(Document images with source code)
══════════════════════════════
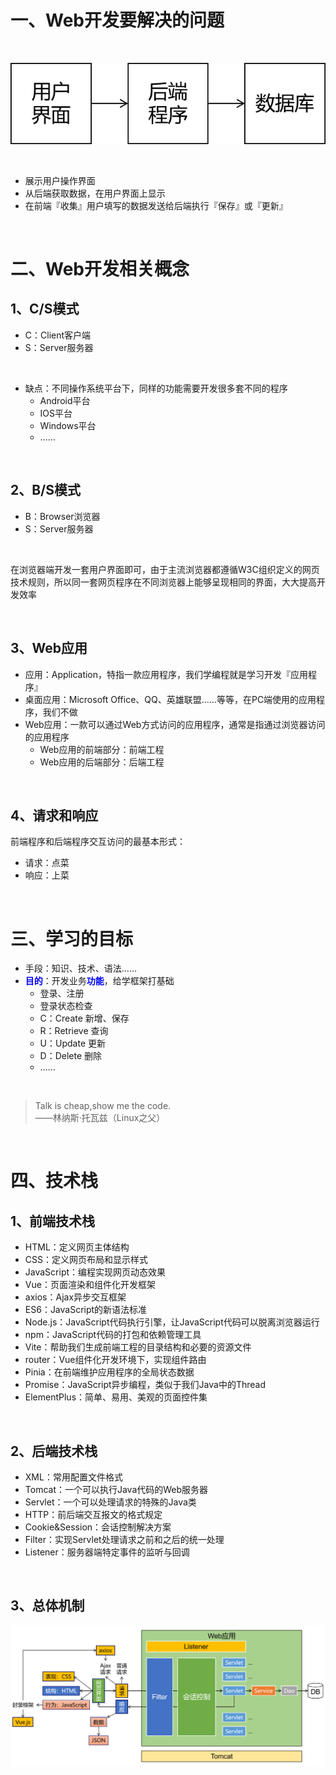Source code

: # 一、Web开发要解决的问题

<br/>

![images](./images/img0001.png)

<br/>

- 展示用户操作界面
- 从后端获取数据，在用户界面上显示
- 在前端『收集』用户填写的数据发送给后端执行『保存』或『更新』

<br/>



# 二、Web开发相关概念
## 1、C/S模式
- C：Client客户端
- S：Server服务器

<br/>

- 缺点：不同操作系统平台下，同样的功能需要开发很多套不同的程序
	- Android平台
	- IOS平台
	- Windows平台
	- ……

<br/>



## 2、B/S模式
- B：Browser浏览器
- S：Server服务器

<br/>

在浏览器端开发一套用户界面即可，由于主流浏览器都遵循W3C组织定义的网页技术规则，所以同一套网页程序在不同浏览器上能够呈现相同的界面，大大提高开发效率

<br/>



## 3、Web应用
- 应用：Application，特指一款应用程序，我们学编程就是学习开发『应用程序』
- 桌面应用：Microsoft Office、QQ、英雄联盟……等等，在PC端使用的应用程序，我们不做
- Web应用：一款可以通过Web方式访问的应用程序，通常是指通过浏览器访问的应用程序
	- Web应用的前端部分：前端工程
	- Web应用的后端部分：后端工程

<br/>



## 4、请求和响应
前端程序和后端程序交互访问的最基本形式：
- 请求：点菜
- 响应：上菜

<br/>



# 三、学习的目标
- 手段：知识、技术、语法……
- <span style="color:blue;font-weight:bolder;">目的</span>：开发业务<span style="color:blue;font-weight:bolder;">功能</span>，给学框架打基础
	- 登录、注册
	- 登录状态检查
	- C：Create 新增、保存
	- R：Retrieve 查询
	- U：Update 更新
	- D：Delete 删除
	- ……

<br/>

> Talk is cheap,show me the code.<br/>
>                                 ——林纳斯·托瓦兹（Linux之父）

<br/>



# 四、技术栈
## 1、前端技术栈
- HTML：定义网页主体结构
- CSS：定义网页布局和显示样式
- JavaScript：编程实现网页动态效果
- Vue：页面渲染和组件化开发框架
- axios：Ajax异步交互框架
- ES6：JavaScript的新语法标准
- Node.js：JavaScript代码执行引擎，让JavaScript代码可以脱离浏览器运行
- npm：JavaScript代码的打包和依赖管理工具
- Vite：帮助我们生成前端工程的目录结构和必要的资源文件
- router：Vue组件化开发环境下，实现组件路由
- Pinia：在前端维护应用程序的全局状态数据
- Promise：JavaScript异步编程，类似于我们Java中的Thread
- ElementPlus：简单、易用、美观的页面控件集

<br/>



## 2、后端技术栈
- XML：常用配置文件格式
- Tomcat：一个可以执行Java代码的Web服务器
- Servlet：一个可以处理请求的特殊的Java类
- HTTP：前后端交互报文的格式规定
- Cookie&Session：会话控制解决方案
- Filter：实现Servlet处理请求之前和之后的统一处理
- Listener：服务器端特定事件的监听与回调

<br/>



## 3、总体机制
![images](./images/img0002.png)

<br/>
══════════════════════════════
--- WHAT YOU HAVE TO DO ---
Your reply should be the lines of the records from the start through the line with "- Tomcat：一个可以执行Java代码的Web服务器", copied word for word, pictures omitted.

--- RESPONSE TO THE EXERCISE ---
Source code

: # 一、Web开发要解决的问题

<br/>

![images](./images/img0001.png)

<br/>

- 展示用户操作界面
- 从后端获取数据，在用户界面上显示
- 在前端『收集』用户填写的数据发送给后端执行『保存』或『更新』

<br/>



# 二、Web开发相关概念
## 1、C/S模式
- C：Client客户端
- S：Server服务器

<br/>

- 缺点：不同操作系统平台下，同样的功能需要开发很多套不同的程序
	- Android平台
	- IOS平台
	- Windows平台
	- ……

<br/>



## 2、B/S模式
- B：Browser浏览器
- S：Server服务器

<br/>

在浏览器端开发一套用户界面即可，由于主流浏览器都遵循W3C组织定义的网页技术规则，所以同一套网页程序在不同浏览器上能够呈现相同的界面，大大提高开发效率

<br/>



## 3、Web应用
- 应用：Application，特指一款应用程序，我们学编程就是学习开发『应用程序』
- 桌面应用：Microsoft Office、QQ、英雄联盟……等等，在PC端使用的应用程序，我们不做
- Web应用：一款可以通过Web方式访问的应用程序，通常是指通过浏览器访问的应用程序
	- Web应用的前端部分：前端工程
	- Web应用的后端部分：后端工程

<br/>



## 4、请求和响应
前端程序和后端程序交互访问的最基本形式：
- 请求：点菜
- 响应：上菜

<br/>



# 三、学习的目标
- 手段：知识、技术、语法……
- <span style="color:blue;font-weight:bolder;">目的</span>：开发业务<span style="color:blue;font-weight:bolder;">功能</span>，给学框架打基础
	- 登录、注册
	- 登录状态检查
	- C：Create 新增、保存
	- R：Retrieve 查询
	- U：Update 更新
	- D：Delete 删除
	- ……

<br/>

> Talk is cheap,show me the code.<br/>
>                                 ——林纳斯·托瓦兹（Linux之父）

<br/>



# 四、技术栈
## 1、前端技术栈
- HTML：定义网页主体结构
- CSS：定义网页布局和显示样式
- JavaScript：编程实现网页动态效果
- Vue：页面渲染和组件化开发框架
- axios：Ajax异步交互框架
- ES6：JavaScript的新语法标准
- Node.js：JavaScript代码执行引擎，让JavaScript代码可以脱离浏览器运行
- npm：JavaScript代码的打包和依赖管理工具
- Vite：帮助我们生成前端工程的目录结构和必要的资源文件
- router：Vue组件化开发环境下，实现组件路由
- Pinia：在前端维护应用程序的全局状态数据
- Promise：JavaScript异步编程，类似于我们Java中的Thread
- ElementPlus：简单、易用、美观的页面控件集

<br/>



## 2、后端技术栈
- XML：常用配置文件格式
- Tomcat：一个可以执行Java代码的Web服务器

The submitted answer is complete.